The Breakfast Game
- Kitchen Game
- Apr 13, 2022
- 2 min read

Last week I promised I’d tell you about my favorite thing to do with poached eggs. Here it is, from the bottom up: two slices of sourdough bread browned in a pan with olive oil, red pepper flakes and a splash of balsamic to finish; then some of those cherry tomatoes—guaranteed to be flavorful, even in winter, because of the square-cube law and sliced in half with Brad’s trick—broken down in a pan with garlic, salt, pepper, and a little white wine; then avocado slices drizzled with lime juice and sprinkled with salt; and finally, two poached eggs, made with Hannah’s horse-without-a-saddle technique.
After we discussed the how-to-cook of poached eggs, I asked Hannah about the how-to-eat of them. What did she like to do with them? She told me that a poached egg with (uncooked) cherry tomatoes, sliced avocado and sourdough toast had become her quick pre-work breakfast a few years ago.
I was intrigued and set out to make the breakfast myself, but I knew I’d be changing a few things because, you see, I’m a maximalist. It’s not a trait of mine I necessarily admire. I’m always impressed by meals with just a few ingredients that still manage to feel complex and well balanced. But when I cook, I like to push things as far as they can go. Basically, I love cooking, playing the game, and so the more ingredients I add or steps in a recipe, the more I experiment, the more I get to play. I feel like I hardly cook the same meal twice. If I do everything the same, if I don’t experiment, if I’m not taking a risk and learning, then what’s the point of cooking?

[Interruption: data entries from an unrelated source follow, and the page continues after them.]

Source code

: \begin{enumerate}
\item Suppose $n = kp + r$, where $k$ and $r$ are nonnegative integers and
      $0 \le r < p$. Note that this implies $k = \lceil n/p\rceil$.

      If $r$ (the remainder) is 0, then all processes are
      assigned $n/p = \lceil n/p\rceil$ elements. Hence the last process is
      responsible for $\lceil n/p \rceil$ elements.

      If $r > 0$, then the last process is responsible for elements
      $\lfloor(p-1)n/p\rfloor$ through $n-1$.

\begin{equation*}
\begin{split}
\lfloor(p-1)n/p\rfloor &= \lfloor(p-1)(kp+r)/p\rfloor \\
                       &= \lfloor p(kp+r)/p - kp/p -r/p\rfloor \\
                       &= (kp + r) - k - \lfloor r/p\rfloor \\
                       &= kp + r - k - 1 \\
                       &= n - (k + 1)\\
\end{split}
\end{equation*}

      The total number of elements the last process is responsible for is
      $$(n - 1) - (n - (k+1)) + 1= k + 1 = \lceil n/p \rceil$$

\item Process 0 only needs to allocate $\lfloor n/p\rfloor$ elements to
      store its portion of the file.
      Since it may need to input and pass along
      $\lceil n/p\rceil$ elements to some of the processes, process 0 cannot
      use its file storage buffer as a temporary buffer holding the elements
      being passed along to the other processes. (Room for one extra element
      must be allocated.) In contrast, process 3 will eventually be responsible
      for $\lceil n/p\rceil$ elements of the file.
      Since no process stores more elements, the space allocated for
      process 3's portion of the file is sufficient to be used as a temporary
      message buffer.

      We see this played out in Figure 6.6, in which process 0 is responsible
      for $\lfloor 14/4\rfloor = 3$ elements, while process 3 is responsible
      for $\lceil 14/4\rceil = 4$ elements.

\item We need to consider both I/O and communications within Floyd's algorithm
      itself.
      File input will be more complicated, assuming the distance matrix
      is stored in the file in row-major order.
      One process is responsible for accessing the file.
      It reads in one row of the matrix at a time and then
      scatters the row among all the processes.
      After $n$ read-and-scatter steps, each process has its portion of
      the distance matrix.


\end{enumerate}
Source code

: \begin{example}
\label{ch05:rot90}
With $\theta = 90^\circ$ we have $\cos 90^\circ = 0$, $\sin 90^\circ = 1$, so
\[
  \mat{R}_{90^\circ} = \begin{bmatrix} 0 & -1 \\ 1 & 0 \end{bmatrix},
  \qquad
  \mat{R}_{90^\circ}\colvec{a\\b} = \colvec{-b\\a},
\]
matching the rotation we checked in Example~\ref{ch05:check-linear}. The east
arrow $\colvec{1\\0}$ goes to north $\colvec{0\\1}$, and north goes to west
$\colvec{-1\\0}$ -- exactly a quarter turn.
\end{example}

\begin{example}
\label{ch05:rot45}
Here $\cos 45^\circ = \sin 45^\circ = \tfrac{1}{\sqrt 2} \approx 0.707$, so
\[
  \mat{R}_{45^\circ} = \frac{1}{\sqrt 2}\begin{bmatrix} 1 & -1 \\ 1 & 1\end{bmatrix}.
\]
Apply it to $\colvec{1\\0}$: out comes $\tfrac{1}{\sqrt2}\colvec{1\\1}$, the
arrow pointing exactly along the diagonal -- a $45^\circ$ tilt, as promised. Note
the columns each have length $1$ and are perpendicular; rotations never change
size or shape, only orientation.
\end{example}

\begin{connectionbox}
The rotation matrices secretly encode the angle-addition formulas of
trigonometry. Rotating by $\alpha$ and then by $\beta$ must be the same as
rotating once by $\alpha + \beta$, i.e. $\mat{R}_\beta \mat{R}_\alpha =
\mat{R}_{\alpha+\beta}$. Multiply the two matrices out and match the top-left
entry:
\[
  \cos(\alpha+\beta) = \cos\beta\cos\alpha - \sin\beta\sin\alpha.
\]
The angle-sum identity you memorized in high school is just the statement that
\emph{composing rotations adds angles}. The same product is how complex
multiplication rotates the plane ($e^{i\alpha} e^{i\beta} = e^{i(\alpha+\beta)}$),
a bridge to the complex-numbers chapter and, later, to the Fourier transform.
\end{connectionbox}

Of course I don’t want the product to suffer at the expense of the process, so I have to exercise restraint. But here’s what works about my process: when I do get a recipe just right, when a meal becomes more than the sum of its parts and all its ingredients work together, I recognize it and—somewhat grudgingly, I admit—I stop tinkering. My love of the process and of experimentation puts a great pressure on the results. A meal has to be really good, truly synergistic for me to stop experimenting. The bar is high. And the breakfast I adapted from Hannah clears that bar with ease.